After a heist turns up a piteous reward, the Rats decide to set their sights higher by robbing the coffers a burgeoning fighting ring run by the gangster Dom Houvenaghel. This sets them on a collision course with Houvenaghel's cousin, Bonhart, as well as a washed up witcher named Brehen, played by '80s movie icon Dolph Lundgren (Rocky IV, Universal Soldier). An opportunistic slave trader with ties to Mistle's past has brought a manufactured monster to the ring with the intention of winning lucrative military contracts, and he happens to be storing it right on top of the loot.

Brehen is the Rats' answer. The only catch is that he's a drunk who turned his back on the witchering trade a long time ago. We learn why throughout the movie, and it deepens the lore from The Witcher's very first season in a way I found really satisfying.

The dynamic between Brehen and the Rats is fun, recalling Johnny Lawrence from Cobra Kai. Over the course of the film they go from reluctant comrades to true friends, as Brehen relearns his witcher skills and the Rats prepare for the big heist. It culminates in an emotional but not entirely surprising fashion once the film hits its climax, and Leo Bonhart arrives on the scene. He's only got one witcher medallion around his neck in this movie, and you know what that means.

The monster itself is also very cool, both because of how it ties into Mistle's history and because of how well the movie pulled off the special effects for it. It's easily one of the creepiest monsters in The Witcher Netflix franchise, up there with the Striga from season 1, the hand monstrosity from season 3, and the Rusalka from season 4. Its design is terrifying, its movements unnatural and terrifyingly fast, and its bit of humanity heartbreaking. The monster represents not only an immense obstacle for the crew, but a chance for redemption for Brehen and Mistle, which doesn't work out quite the way they want.

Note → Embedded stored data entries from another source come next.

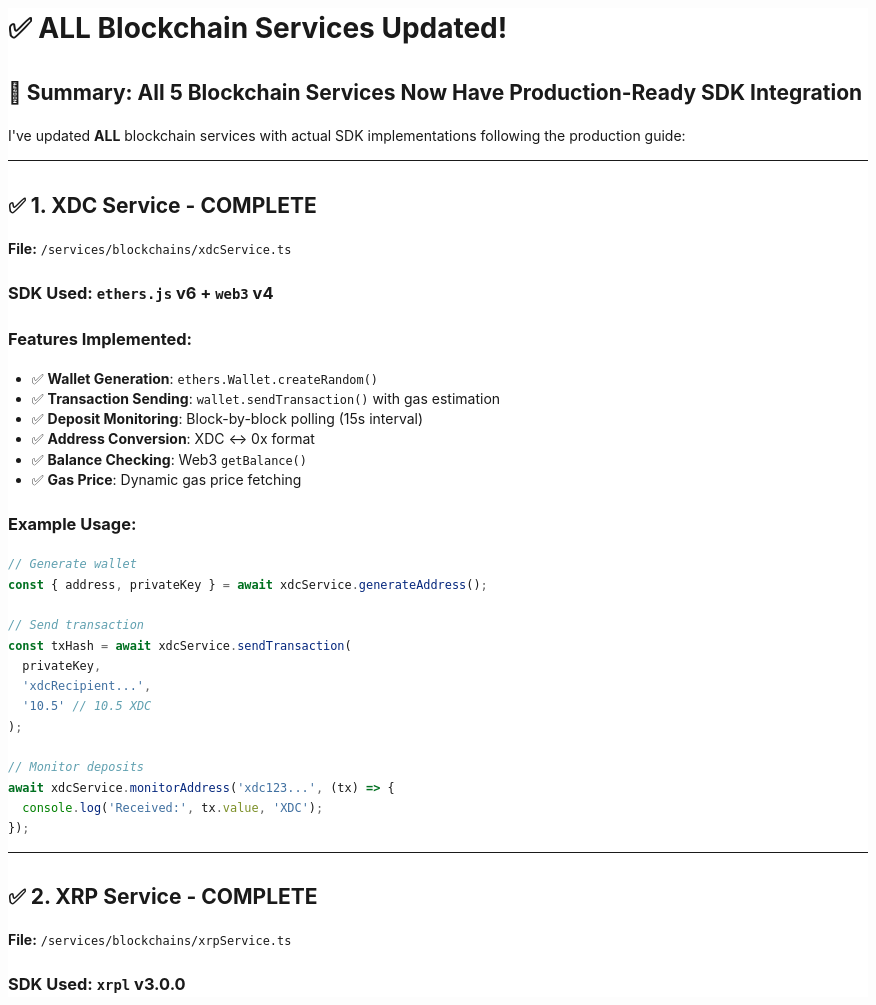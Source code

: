 # ✅ ALL Blockchain Services Updated!

## 🎉 Summary: All 5 Blockchain Services Now Have Production-Ready SDK Integration

I've updated **ALL** blockchain services with actual SDK implementations following the production guide:

---

## ✅ **1. XDC Service** - COMPLETE

**File:** `/services/blockchains/xdcService.ts`

### SDK Used: `ethers.js` v6 + `web3` v4

### Features Implemented:
- ✅ **Wallet Generation**: `ethers.Wallet.createRandom()`
- ✅ **Transaction Sending**: `wallet.sendTransaction()` with gas estimation
- ✅ **Deposit Monitoring**: Block-by-block polling (15s interval)
- ✅ **Address Conversion**: XDC ↔ 0x format
- ✅ **Balance Checking**: Web3 `getBalance()`
- ✅ **Gas Price**: Dynamic gas price fetching

### Example Usage:
```typescript
// Generate wallet
const { address, privateKey } = await xdcService.generateAddress();

// Send transaction
const txHash = await xdcService.sendTransaction(
  privateKey,
  'xdcRecipient...',
  '10.5' // 10.5 XDC
);

// Monitor deposits
await xdcService.monitorAddress('xdc123...', (tx) => {
  console.log('Received:', tx.value, 'XDC');
});
```

---

## ✅ **2. XRP Service** - COMPLETE

**File:** `/services/blockchains/xrpService.ts`

### SDK Used: `xrpl` v3.0.0
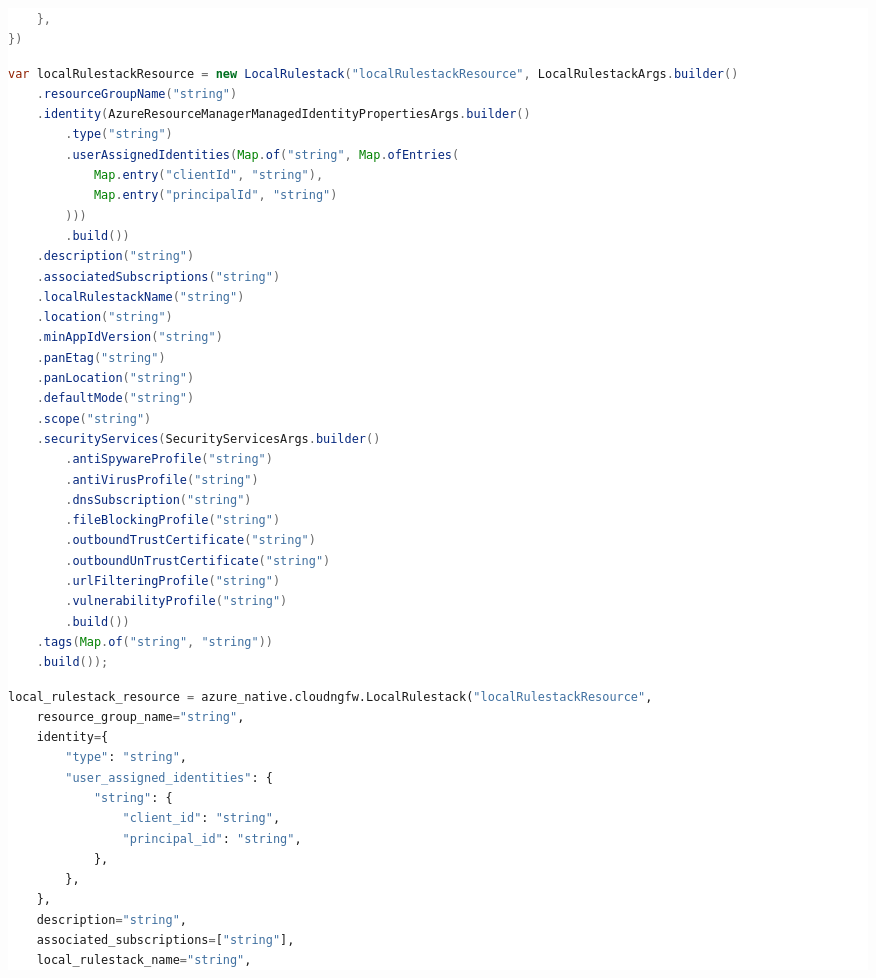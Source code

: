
 ```go
	},
})
```

</pulumi-choosable>
</div>


<div>
<pulumi-choosable type="language" values="java">

```java
var localRulestackResource = new LocalRulestack("localRulestackResource", LocalRulestackArgs.builder()
    .resourceGroupName("string")
    .identity(AzureResourceManagerManagedIdentityPropertiesArgs.builder()
        .type("string")
        .userAssignedIdentities(Map.of("string", Map.ofEntries(
            Map.entry("clientId", "string"),
            Map.entry("principalId", "string")
        )))
        .build())
    .description("string")
    .associatedSubscriptions("string")
    .localRulestackName("string")
    .location("string")
    .minAppIdVersion("string")
    .panEtag("string")
    .panLocation("string")
    .defaultMode("string")
    .scope("string")
    .securityServices(SecurityServicesArgs.builder()
        .antiSpywareProfile("string")
        .antiVirusProfile("string")
        .dnsSubscription("string")
        .fileBlockingProfile("string")
        .outboundTrustCertificate("string")
        .outboundUnTrustCertificate("string")
        .urlFilteringProfile("string")
        .vulnerabilityProfile("string")
        .build())
    .tags(Map.of("string", "string"))
    .build());
```

</pulumi-choosable>
</div>


<div>
<pulumi-choosable type="language" values="python">

```python
local_rulestack_resource = azure_native.cloudngfw.LocalRulestack("localRulestackResource",
    resource_group_name="string",
    identity={
        "type": "string",
        "user_assigned_identities": {
            "string": {
                "client_id": "string",
                "principal_id": "string",
            },
        },
    },
    description="string",
    associated_subscriptions=["string"],
    local_rulestack_name="string",
```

Lastly, I need to shout out the writing. While the framing story doesn't make complete sense and does feel like an obvious attempt to repurpose The Rats from a prequel spinoff into a special more closely tied with season 4, the dialogue in this special is largely very good, with lots of quotable, memorable lines. If the mainline Witcher series was as tightly written as The Rats, I feel like it would get much less grief from the fandom.

Verdict

The Rats: A Witcher Tale is arguably the strongest spinoff Netflix has yet made for its fantasy franchise, which is all the more impressive considering its reportedly troubled production cycle. The Rats has the feel of a very good questline from one of The Witcher video games, with an interesting cast of characters, a scary and unexpected monster, and a witcher making a valiant stand. This movie is a far cry from the mess that I expected, and is quickly becoming one of my favorite pieces of The Witcher television franchise as a whole.